Silafrica Executive Director, Akshay Shah, attribute the company’s success to lessons gained through its steady retail family business to the leading FMCGs manufacturing business in Tanzania. It also serves markets in Kenya, Ethiopia, Nigeria and Uganda.
In Nigeria the company worked with the multinational company Coca Cola but then the business environment shifted to hostile and the company there had to close down.
In Uganda the political environment made it difficult to run a business and ultimately that was closed down too.
These challenges however brought about knowledge and the lessons acquired have been useful in the business.
Some of the finished products at Silaafrica Company.
Photo credit: Magdalene Wanja | Nation Media Group
“Our first company was in Tanzania and throughout our growth journey, we’ve established companies in different countries including the UAE and most recently Ethiopia,” says Akshay as he shares challenges the company has faced executing its growth strategy.
In the UAE, the company had established a special additive manufacturing factory that would make it possible to use less material in production without compromising the structural properties of packaging.
It however ended up being one of the victims of the global financial crisis between 2007 and 2008.
In Ethiopia however, the business is flourishing and he describes the business environment there to be favourable and recommends it to companies seeking to expand their markets.
The company works with more than 80 other companies in Kenya to provide packaging solutions with 75 per cent of these being Small and Medium Enterprises (SMEs).
“Silafrica started off as an SME and we, therefore, understand the process of scaling up in a business.” According to Akshay, the biggest bottleneck to growth is lack of capability.
“SMEs need to build capacity to achieve growth. We work with many SMEs to offer them affordable solutions in affordable quantities to build their capability within their budget.”
One of the major areas the company is working with SMEs is the agricultural sector.
He notes that with food security being a global concern and part of the Sustainable Development Goals (SDG), one of the immediate fixes that also brings more value to SMEs in the agricultural sector is ensuring minimal wastage during the handling and transit of agricultural produce.
“With billions of dollars removed from the global economy annually due to damaged food, and 40 per cent of this happening during handling and transit, minimising this will not only lead to more revenues for SMEs involved but more importantly help feed 1.6 billion more people globally.”
Locally, Silafrica works with farmers’ organisations to innovate and manufacture two types of crates; nestable and stackable crates.
These crates are designed in a way that the products packed in are protected from damage resulting in higher quantities reaching the market and consequently more revenue to the SMEs.
“These crates are traceable, which is an important factor enabling monitoring the supply chain and curbing the writing-off of the assets due to misplacements.”
The crates are made from recycled plastic to promote circular economy in alignment with SDG 12 – Responsible Consumption and Production.
“Besides our focus on innovation and growth, we are keen on recycling and reusing our packaging materials.”
Silaafrica also works with SMEs in the dairy industry, which has enabled access to affordable yoghurt packaging cups.
By being the first company in Africa to acquire in-mould labelling technology, the latest tech in packaging, SMEs can get the packaging of the same quality as multinational corporations at affordable rates which is key to getting shelf appeal and inevitable growth.
An employee stacks some of the finished products at Silafrica Company.
Photo credit: Magdalene Wanja | Nation Media Group
“Startups and SMEs have been enabled to compete fairly by leveraging these packaging and achieve positive year-to-year growth ratios.”
While giving tips on how to scale up in business, one should be open to increasing their knowledge through reading.
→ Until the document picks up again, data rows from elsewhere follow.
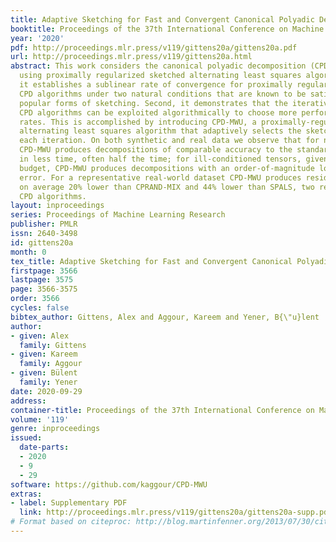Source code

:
 ```yaml
---
title: Adaptive Sketching for Fast and Convergent Canonical Polyadic Decomposition
booktitle: Proceedings of the 37th International Conference on Machine Learning
year: '2020'
pdf: http://proceedings.mlr.press/v119/gittens20a/gittens20a.pdf
url: http://proceedings.mlr.press/v119/gittens20a.html
abstract: This work considers the canonical polyadic decomposition (CPD) of tensors
  using proximally regularized sketched alternating least squares algorithms. First,
  it establishes a sublinear rate of convergence for proximally regularized sketched
  CPD algorithms under two natural conditions that are known to be satisfied by many
  popular forms of sketching. Second, it demonstrates that the iterative nature of
  CPD algorithms can be exploited algorithmically to choose more performant sketching
  rates. This is accomplished by introducing CPD-MWU, a proximally-regularized sketched
  alternating least squares algorithm that adaptively selects the sketching rate at
  each iteration. On both synthetic and real data we observe that for noisy tensors
  CPD-MWU produces decompositions of comparable accuracy to the standard CPD decomposition
  in less time, often half the time; for ill-conditioned tensors, given the same time
  budget, CPD-MWU produces decompositions with an order-of-magnitude lower relative
  error. For a representative real-world dataset CPD-MWU produces residual errors
  on average 20% lower than CPRAND-MIX and 44% lower than SPALS, two recent sketched
  CPD algorithms.
layout: inproceedings
series: Proceedings of Machine Learning Research
publisher: PMLR
issn: 2640-3498
id: gittens20a
month: 0
tex_title: Adaptive Sketching for Fast and Convergent Canonical Polyadic Decomposition
firstpage: 3566
lastpage: 3575
page: 3566-3575
order: 3566
cycles: false
bibtex_author: Gittens, Alex and Aggour, Kareem and Yener, B{\"u}lent
author:
- given: Alex
  family: Gittens
- given: Kareem
  family: Aggour
- given: Bülent
  family: Yener
date: 2020-09-29
address: 
container-title: Proceedings of the 37th International Conference on Machine Learning
volume: '119'
genre: inproceedings
issued:
  date-parts:
  - 2020
  - 9
  - 29
software: https://github.com/kaggour/CPD-MWU
extras:
- label: Supplementary PDF
  link: http://proceedings.mlr.press/v119/gittens20a/gittens20a-supp.pdf
# Format based on citeproc: http://blog.martinfenner.org/2013/07/30/citeproc-yaml-for-bibliographies/
---
```

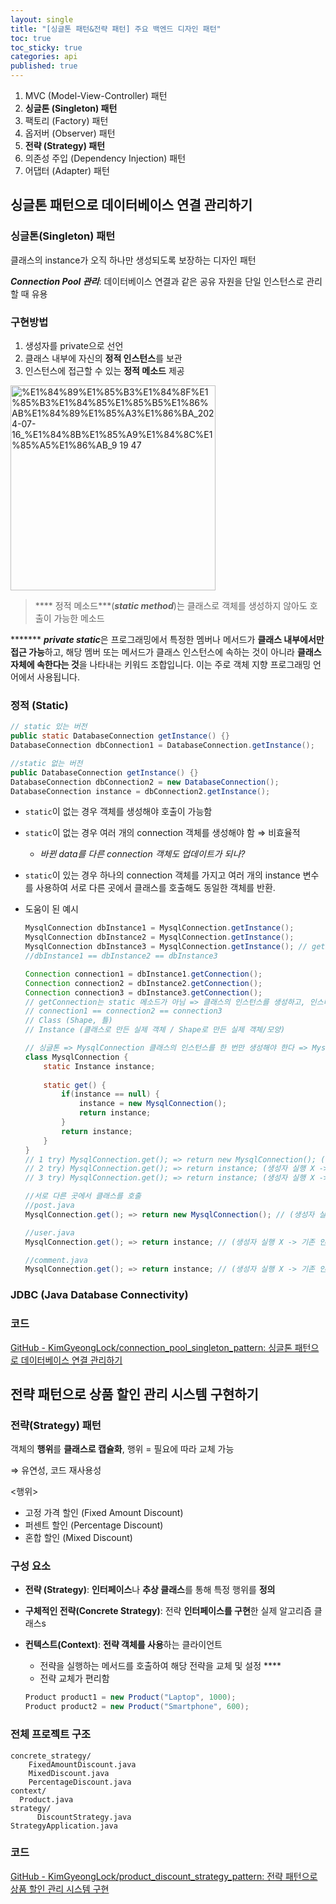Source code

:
 ```yaml
---
layout: single
title: "[싱글톤 패턴&전략 패턴] 주요 백엔드 디자인 패턴"
toc: true
toc_sticky: true
categories: api
published: true
---
```


1. MVC (Model-View-Controller) 패턴
2. **싱글톤 (Singleton) 패턴**
3. 팩토리 (Factory) 패턴
4. 옵저버 (Observer) 패턴
5. **전략 (Strategy) 패턴**
6. 의존성 주입 (Dependency Injection) 패턴
7. 어댑터 (Adapter) 패턴

## 싱글톤 패턴으로 데이터베이스 연결 관리하기

### 싱글톤(Singleton) 패턴

클래스의 instance가 오직 하나만 생성되도록 보장하는 디자인 패턴

***Connection Pool 관리***: 데이터베이스 연결과 같은 공유 자원을 단일 인스턴스로 관리할 때 유용

### 구현방법

1. 생성자를 private으로 선언
2. 클래스 내부에 자신의 **정적 인스턴스**를 보관
3. 인스턴스에 접근할 수 있는 **정적 메소드** 제공

<img width="328" alt="%E1%84%89%E1%85%B3%E1%84%8F%E1%85%B3%E1%84%85%E1%85%B5%E1%86%AB%E1%84%89%E1%85%A3%E1%86%BA_2024-07-16_%E1%84%8B%E1%85%A9%E1%84%8C%E1%85%A5%E1%86%AB_9 19 47" src="https://github.com/user-attachments/assets/957d021e-3bff-47f1-b140-fa34fcbd9837">

> **** 정적 메소드***(***static method***)는 클래스로 객체를 생성하지 않아도 호출이 가능한 메소드

******* ***private static***은 프로그래밍에서 특정한 멤버나 메서드가 **클래스 내부에서만 접근 가능**하고, 해당 멤버 또는 메서드가 클래스 인스턴스에 속하는 것이 아니라 **클래스 자체에 속한다는 것**을 나타내는 키워드 조합입니다. 이는 주로 객체 지향 프로그래밍 언어에서 사용됩니다.
> 

### 정적 (Static)

```java
// static 있는 버전
public static DatabaseConnection getInstance() {}
DatabaseConnection dbConnection1 = DatabaseConnection.getInstance();

//static 없는 버전
public DatabaseConnection getInstance() {}
DatabaseConnection dbConnection2 = new DatabaseConnection();
DatabaseConnection instance = dbConnection2.getInstance();
```

- `static`이 없는 경우 객체를 생성해야 호출이 가능함
- `static`이 없는 경우 여러 개의 connection 객체를 생성해야 함 ⇒ 비효율적
    - *바뀐 data를 다른 connection 객체도 업데이트가 되나?*
- `static`이 있는 경우 하나의 connection 객체를 가지고 여러 개의 instance 변수를 사용하여 서로 다른 곳에서 클래스를 호출해도 동일한 객체를 반환.

- 도움이 된 예시
    
    ```java
    MysqlConnection dbInstance1 = MysqlConnection.getInstance();
    MysqlConnection dbInstance2 = MysqlConnection.getInstance();
    MysqlConnection dbInstance3 = MysqlConnection.getInstance(); // getInstance는 static 으로 구현
    //dbInstance1 == dbInstance2 == dbInstance3
    
    Connection connection1 = dbInstance1.getConnection();
    Connection connection2 = dbInstance2.getConnection();
    Connection connection3 = dbInstance3.getConnection();
    // getConnection는 static 메소드가 아님 => 클래스의 인스턴스를 생성하고, 인스터스를 통해서 실행
    // connection1 == connection2 == connection3
    // Class (Shape, 틀)
    // Instance (클래스로 만든 실제 객체 / Shape로 만든 실제 객체/모양)
    
    // 싱글톤 => MysqlConnection 클래스의 인스턴스를 한 번만 생성해야 한다 => MysqlConnection 클래스의 생성자를 한 번만 실행해야 한다.
    class MysqlConnection {
    	static Instance instance;
    	
    	static get() {
    		if(instance == null) {
    			instance = new MysqlConnection();
    			return instance;
    		}
    		return instance;
    	}
    }
    // 1 try) MysqlConnection.get(); => return new MysqlConnection(); (생성자 실행 -> 새로운 인스턴스 생성 -> 인스턴스 반환)
    // 2 try) MysqlConnection.get(); => return instance; (생성자 실행 X -> 기존 인스턴스 반환)
    // 3 try) MysqlConnection.get(); => return instance; (생성자 실행 X -> 기존 인스턴스 반환)
    
    //서로 다른 곳에서 클래스를 호출
    //post.java
    MysqlConnection.get(); => return new MysqlConnection(); // (생성자 실행 -> 새로운 인스턴스 생성 -> 인스턴스 반환)
    
    //user.java
    MysqlConnection.get(); => return instance; // (생성자 실행 X -> 기존 인스턴스 반환)
    
    //comment.java
    MysqlConnection.get(); => return instance; // (생성자 실행 X -> 기존 인스턴스 반환)
    ```
    

### JDBC (Java Database Connectivity)



### 코드

[GitHub - KimGyeongLock/connection_pool_singleton_pattern: 싱글톤 패턴으로 데이터베이스 연결 관리하기](https://github.com/KimGyeongLock/connection_pool_singleton_pattern/tree/main)

## 전략 패턴으로 상품 할인 관리 시스템 구현하기

### 전략(Strategy) 패턴

객체의 **행위**를 **클래스로 캡슐화**, 행위 = 필요에 따라 교체 가능

⇒ 유연성, 코드 재사용성

<행위>

- 고정 가격 할인 (Fixed Amount Discount)
- 퍼센트 할인 (Percentage Discount)
- 혼합 할인 (Mixed Discount)

### 구성 요소

- **전략 (Strategy)**: **인터페이스**나 **추상 클래스**를 통해 특정 행위를 **정의**
- **구체적인 전략(Concrete Strategy)**: 전략 **인터페이스를 구현**한 실제 알고리즘 클래스s
- **컨텍스트(Context)**: **전략 객체를 사용**하는 클라이언트
    - 전략을 실행하는 메서드를 호출하여 해당 전략을 교체 및 설정 ****
    - 전략 교체가 편리함
    
    ```java
    Product product1 = new Product("Laptop", 1000);
    Product product2 = new Product("Smartphone", 600);
    ```
    

### 전체 프로젝트 구조

```
concrete_strategy/
    FixedAmountDiscount.java
    MixedDiscount.java
    PercentageDiscount.java
context/
  Product.java
strategy/
	  DiscountStrategy.java
StrategyApplication.java
```

### 코드

[GitHub - KimGyeongLock/product_discount_strategy_pattern: 전략 패턴으로 상품 할인 관리 시스템 구현](https://github.com/KimGyeongLock/product_discount_strategy_pattern/tree/main)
Talking to other entrepreneurs and learning from their experiences helps in growing.
“Over the years, our company has been growing and at one point we too were a SME. Learning from other businesses already in the growth level has been instrumental for our growth.”
Ashka points out the Entrepreneurs Organisation (EO) as a resourceful organisation SME owners or founders can join to learn more from people sharing similar interests in business.
The organisations are in different categories which are based on the annual returns of a business.
“For example, college students with business making above Sh100,000 annual revenues can join under the EO Accelerator Programme and get tested insights from business leaders.”
In the export sector, the company has worked with the Avocado Society of Kenya to innovate and manufacture foldable crates.
The crates make shipping cheaper as space requirements are greatly reduced in return journeys.
This is as the export market remains one of the most untapped market bases by Kenyan Companies.
“Exporting products to bigger markets like China and India, which contribute to more than 30 percent of global consumption, would be a game changer.”
Reusing packaging materials ensures less environmental pollution since it also allows a return of broken crates. The broken plastic materials are crushed and used in making new packaging commodities.
“The export crates, whose cost is similar to the widely used carton packaging, are designed to be foldable to make returning cheap and therefore allow multiple reuse making the cost of packaging a one-off expense.”
This ultimately lowers the operating costs allowing the company to be competitive in price in the foreign markets.
Ashkay adds that “For growth, it’s highly imperative that decisions and strategies are guided by two principles; improving cash flow and increasing business valuation, everything else is secondary.”